Friday, October 30, 2020

 

An established routine makes life easier. And we've all got our routines. They're comforting, because we've established a pattern, which means decision-making is simple, all we've got to do it follow what's been done before. Our lives are full of all kinds of routines that become automatic. Important things and unimportant, but all of them steer us in a direction we've become accustomed to and we accept their utility. Less to think about, and easier to reproduce something we've already done countless times. Certain days of the week  you do certain things. At specific hours of the day it's time to do something else that's routine.

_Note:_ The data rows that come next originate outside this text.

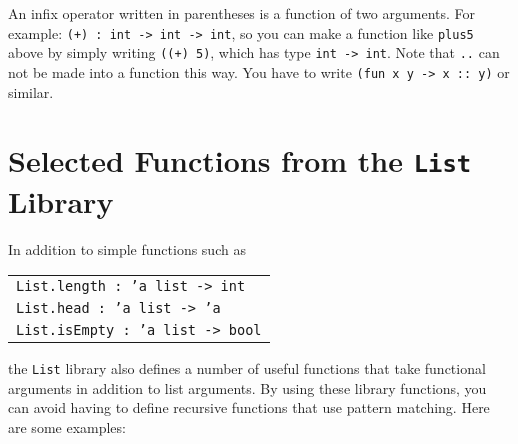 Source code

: \documentclass[a4paper]{article}
\begin{document}
An infix operator written in parentheses is a function of two
arguments.  For example: \texttt{(+) : int -> int -> int}, so you can
make a function like \texttt{plus5} above by simply writing
\texttt{((+) 5)}, which has type \texttt{int -> int}.  Note that
\texttt{..} can not be made into a function this way.  You have to
write \texttt{(fun x y -> x :: y)} or similar.

\section{Selected Functions from the \texttt{List} Library}

In addition to simple functions such as

\vspace{1ex}

\begin{tabular}{l}
\texttt{List.length : 'a list -> int} \\
\texttt{List.head : 'a list -> 'a} \\
\texttt{List.isEmpty : 'a list -> bool}
\end{tabular}

\vspace{1ex}

\noindent
the \texttt{List} library also defines a number
of useful functions that take functional arguments in addition to list
arguments.  By using these library functions, you can avoid having to
define recursive functions that use pattern matching.  Here are some
examples:
\end{document}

On Thursdays, our family has had fish for dinner for as long as I can remember. The kind of fish and how it's prepared can differ, but fish it is. So yesterday I decided we'd have fish and chips. Last week we had fish chowder. The week before we had breaded oven-baked Haddock fillets. And today I decided on baking a half-side of salmon. I coated the non-skin side-up with a layer of mayonnaise -- after seasoning the salmon with lemon-pepper -- to keep it moist while it baked.


And with it I made fresh potato chips. After cutting up the potatoes into 'chip' shape, I soaked the chips in a bowl of cold water for an hour, drained them, tossed them lightly with olive oil, spread them on a baking pan and put them in the heated oven. When the chips were halfway through baking (at which time they have to be turned over), in went the fish and I prepared a fresh vegetable salad to preface the main course. There, dinner done! Oh, right, peeled and sectioned Clementines for dessert.

This morning I asked my husband what he'd prefer me to bake for tonight's dessert; lemon squares (my favourite), or Chelsea buns (his favourite). The question was fairly redundant, and the buns won out. So I decided that I'd use lots of walnuts as well as raisins, cinnamon and this time, cocoa powder in the filling, along with brown sugar and butter. The thing is, it's a time-consuming concoction; once the sweet bread dough is prepared (consisting of yeast, honey, milk, sour cream, eggs, salt and flour), it has to rise for at least an hour.


Once it rises, the dough can be worked, rolled out to a rectangle, the butter spread over, then the dry ingredients, one after the other, so the rectangle with its filling can be rolled from one end to the other, then sliced into sections and carefully placed within a prepared baking pan on the bottom of which has been spread butter, brown sugar, cinnamon and walnuts. Then another hour or so wait for the dough to rise again before the product can be put into the oven to bake.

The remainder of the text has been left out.